March. The mud! THE MUD!

I think it’s the worst mud year ever. I’m sure that’s true! I post a muddy hoof guessing game because the mud has sent me over the edge. But at least it’s not snow! I plan a little herb garden with a gate, learn to make liquid soap, see work start on my duck ‘n’ buck yard, and dream of spring.

Our beloved Boomer disappears, and we miss him deeply.

April. Guess where I am?

Charleston, South Carolina! The kids and I take a spring break trip to see Ross, my future submariner. It’s our first real vacation in years, and we have a blast. It’s also my one-year anniversary of getting a cow, and I think about my cow back home the whole time. It’s hard to take a vacation when you’re a farmer. It’s also the month I get goslings, which I’ve wanted for a long time, and the month the new duck ‘n’ buck yard opens for business.

May. We get a pig! And we lose our elderly dog, Dookie, to old age. And I get a milking machine.

It’s a revolutionary change in my routine. I’m glad, so glad, that I had the experience of milking by hand for a year, but switching to a machine makes my life so much easier.

I make one of my favorite little “nothing” videos–“nothing” in the sense that Seinfeld was a show about nothing. “Nothing” really important happens in the video. It’s just a moment of pleasure in the sights and sounds of the farm.




A moment to remember that it really is a special way of life.

June. ANNABELLE HAS A PUPPY!

The lamb is so cute, it has to be illegal. I name her Minnie Belle and promise Annabelle that she can keep her forever. Miss Crazy Jacob has her first lamb a few days later, a ram lamb, and we have two. Meanwhile, I find a surprising number of raspberry patches on the farm and begin an obsessive effort to beat the birds to the berries. My walks with berries for my daily collections becomes one of the highlights of my month as it gives me an excuse and a purpose to ramble around, throwing myself into bushes and clambering recklessly on steep hillsides. It makes me feel like I’m 10 years old, and I really enjoy it and never want the berries to end.
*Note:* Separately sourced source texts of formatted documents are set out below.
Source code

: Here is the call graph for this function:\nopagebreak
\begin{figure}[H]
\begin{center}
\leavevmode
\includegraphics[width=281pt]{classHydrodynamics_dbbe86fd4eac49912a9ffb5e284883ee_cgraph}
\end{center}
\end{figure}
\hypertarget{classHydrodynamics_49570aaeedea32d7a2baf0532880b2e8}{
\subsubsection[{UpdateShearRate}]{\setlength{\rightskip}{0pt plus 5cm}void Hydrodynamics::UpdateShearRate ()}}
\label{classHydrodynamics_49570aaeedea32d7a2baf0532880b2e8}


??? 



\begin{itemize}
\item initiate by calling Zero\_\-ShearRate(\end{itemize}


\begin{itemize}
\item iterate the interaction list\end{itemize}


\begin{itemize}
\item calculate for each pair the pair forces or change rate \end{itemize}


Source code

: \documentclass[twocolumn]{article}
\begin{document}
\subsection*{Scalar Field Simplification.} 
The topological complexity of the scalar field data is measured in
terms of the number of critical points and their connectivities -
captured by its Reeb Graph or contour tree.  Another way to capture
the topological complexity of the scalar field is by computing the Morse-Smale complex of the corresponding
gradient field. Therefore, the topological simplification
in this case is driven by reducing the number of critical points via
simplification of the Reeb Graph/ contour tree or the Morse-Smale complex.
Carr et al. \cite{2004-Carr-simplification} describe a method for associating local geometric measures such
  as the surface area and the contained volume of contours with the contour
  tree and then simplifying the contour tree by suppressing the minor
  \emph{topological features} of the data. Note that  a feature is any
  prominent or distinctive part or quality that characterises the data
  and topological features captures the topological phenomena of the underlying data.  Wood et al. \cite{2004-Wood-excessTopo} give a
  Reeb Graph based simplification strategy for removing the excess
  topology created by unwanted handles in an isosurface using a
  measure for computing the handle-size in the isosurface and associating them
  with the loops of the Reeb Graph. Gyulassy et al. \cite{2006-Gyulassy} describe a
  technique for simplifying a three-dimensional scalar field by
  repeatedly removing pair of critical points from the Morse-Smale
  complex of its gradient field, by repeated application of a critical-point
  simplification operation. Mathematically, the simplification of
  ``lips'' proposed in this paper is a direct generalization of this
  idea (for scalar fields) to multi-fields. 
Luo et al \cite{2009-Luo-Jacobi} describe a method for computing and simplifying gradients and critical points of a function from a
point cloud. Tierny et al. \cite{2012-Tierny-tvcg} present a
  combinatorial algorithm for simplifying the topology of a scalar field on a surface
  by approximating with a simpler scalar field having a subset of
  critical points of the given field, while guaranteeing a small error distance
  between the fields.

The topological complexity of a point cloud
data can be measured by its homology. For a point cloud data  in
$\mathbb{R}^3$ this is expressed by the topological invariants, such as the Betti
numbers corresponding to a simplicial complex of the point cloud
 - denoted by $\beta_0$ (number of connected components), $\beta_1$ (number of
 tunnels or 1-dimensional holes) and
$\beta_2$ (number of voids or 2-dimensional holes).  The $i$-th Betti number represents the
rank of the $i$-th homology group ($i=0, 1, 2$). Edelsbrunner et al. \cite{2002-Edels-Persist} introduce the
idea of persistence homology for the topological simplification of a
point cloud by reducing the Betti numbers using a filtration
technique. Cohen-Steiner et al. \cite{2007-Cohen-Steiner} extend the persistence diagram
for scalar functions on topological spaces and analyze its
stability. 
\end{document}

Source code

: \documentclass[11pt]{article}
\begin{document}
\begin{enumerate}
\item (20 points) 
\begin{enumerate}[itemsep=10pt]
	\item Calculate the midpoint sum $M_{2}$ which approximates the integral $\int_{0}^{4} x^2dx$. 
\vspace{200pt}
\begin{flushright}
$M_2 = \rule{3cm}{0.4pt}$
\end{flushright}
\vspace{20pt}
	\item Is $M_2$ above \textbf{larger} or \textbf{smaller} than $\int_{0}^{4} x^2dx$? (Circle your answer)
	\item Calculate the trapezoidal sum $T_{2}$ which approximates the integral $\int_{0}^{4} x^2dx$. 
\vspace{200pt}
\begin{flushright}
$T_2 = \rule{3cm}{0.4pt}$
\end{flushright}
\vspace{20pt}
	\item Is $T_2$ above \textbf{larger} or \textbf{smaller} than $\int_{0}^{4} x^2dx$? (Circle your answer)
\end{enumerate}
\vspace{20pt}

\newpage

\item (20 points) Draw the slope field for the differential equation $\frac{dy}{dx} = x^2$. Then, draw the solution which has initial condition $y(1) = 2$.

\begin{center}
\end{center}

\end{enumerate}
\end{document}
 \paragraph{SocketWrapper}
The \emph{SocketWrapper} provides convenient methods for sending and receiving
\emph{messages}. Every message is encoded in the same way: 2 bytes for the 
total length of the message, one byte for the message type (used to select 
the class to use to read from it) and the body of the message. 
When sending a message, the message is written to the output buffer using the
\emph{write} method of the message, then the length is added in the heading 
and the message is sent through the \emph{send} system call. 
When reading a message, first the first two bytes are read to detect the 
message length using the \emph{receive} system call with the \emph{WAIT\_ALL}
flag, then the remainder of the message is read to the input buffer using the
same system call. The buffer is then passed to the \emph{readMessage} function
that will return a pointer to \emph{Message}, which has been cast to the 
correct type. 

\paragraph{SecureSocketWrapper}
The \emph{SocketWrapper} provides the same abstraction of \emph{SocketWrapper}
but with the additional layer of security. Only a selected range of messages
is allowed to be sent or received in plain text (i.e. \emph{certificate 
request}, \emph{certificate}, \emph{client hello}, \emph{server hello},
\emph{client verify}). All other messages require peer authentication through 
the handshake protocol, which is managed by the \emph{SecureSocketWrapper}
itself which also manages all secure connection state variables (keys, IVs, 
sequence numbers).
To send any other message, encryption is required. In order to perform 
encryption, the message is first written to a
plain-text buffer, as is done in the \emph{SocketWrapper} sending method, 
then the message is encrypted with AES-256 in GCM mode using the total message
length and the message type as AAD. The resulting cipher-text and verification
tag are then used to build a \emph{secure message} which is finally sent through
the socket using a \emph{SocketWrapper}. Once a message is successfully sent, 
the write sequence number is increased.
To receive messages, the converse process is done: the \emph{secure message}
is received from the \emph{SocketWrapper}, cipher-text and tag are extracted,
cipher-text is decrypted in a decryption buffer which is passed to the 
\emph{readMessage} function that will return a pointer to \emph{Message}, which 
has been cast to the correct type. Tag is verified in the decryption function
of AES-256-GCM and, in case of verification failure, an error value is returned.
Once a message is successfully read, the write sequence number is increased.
Did I mention the obsessive part?

It’s also the month Beulah Petunia puts a flower behind her ear and I launch my effort to get her bred by taking her to the bull. As if the month wasn’t already full enough, Weston graduates high school as a National Merit Scholar, on his way to WVU on full scholarship.

July. While I try, and try again, to get BP bred, I wonder whether Nutmeg will ever have her babies–or if she’ll just blow up.

I’m raising my first meat roos, and every spare moment I can find is spent on my downstairs project as I paint and paint and PAINT. I have so many dreams for this space.

August. Nutmeg has babies!

But BP….has nothing, as far as I can tell. We keep trying!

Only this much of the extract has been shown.